**Exercise brief**
Copy whichever lines of the data hold the word "Defaults".

**Material to process**
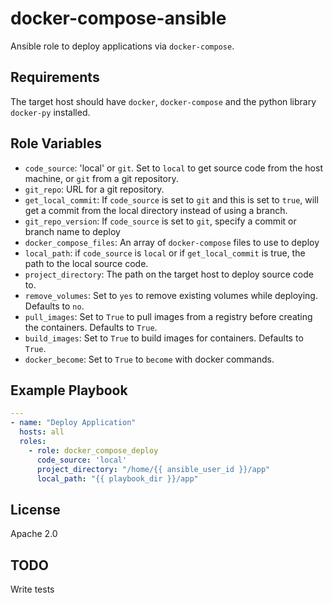 docker-compose-ansible
=========

Ansible role to deploy applications via `docker-compose`.

Requirements
------------

The target host should have `docker`, `docker-compose` and the python library `docker-py` installed.

Role Variables
--------------

 - `code_source`: 'local' or `git`. Set to `local` to get source code from the host machine, or `git` from a git
 repository.
 - `git_repo`: URL for a git repository.
 - `get_local_commit`: If `code_source` is set to `git` and this is set to `true`, will get a commit from the local
 directory instead of using a branch.
 - `git_repo_version`: If `code_source` is set to `git`, specify a commit or branch name to deploy
 - `docker_compose_files`: An array of `docker-compose` files to use to deploy
 - `local_path`: if `code_source` is `local` or if `get_local_commit` is true, the path to the local source code.
 - `project_directory`: The path on the target host to deploy source code to.
 - `remove_volumes`: Set to `yes` to remove existing volumes while deploying. Defaults to `no`.
 - `pull_images`: Set to `True` to pull images from a registry before creating the containers. Defaults to `True`.
 - `build_images`: Set to `True` to build images for containers. Defaults to `True`.
 - `docker_become`: Set to `True` to `become` with docker commands.


Example Playbook
----------------

```yml
---
- name: "Deploy Application"
  hosts: all
  roles:
    - role: docker_compose_deploy
      code_source: 'local'
      project_directory: "/home/{{ ansible_user_id }}/app"
      local_path: "{{ playbook_dir }}/app"

```

License
-------

Apache 2.0

TODO
-------

Write tests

**Output below**
 - `remove_volumes`: Set to `yes` to remove existing volumes while deploying. Defaults to `no`.
 - `pull_images`: Set to `True` to pull images from a registry before creating the containers. Defaults to `True`.
 - `build_images`: Set to `True` to build images for containers. Defaults to `True`.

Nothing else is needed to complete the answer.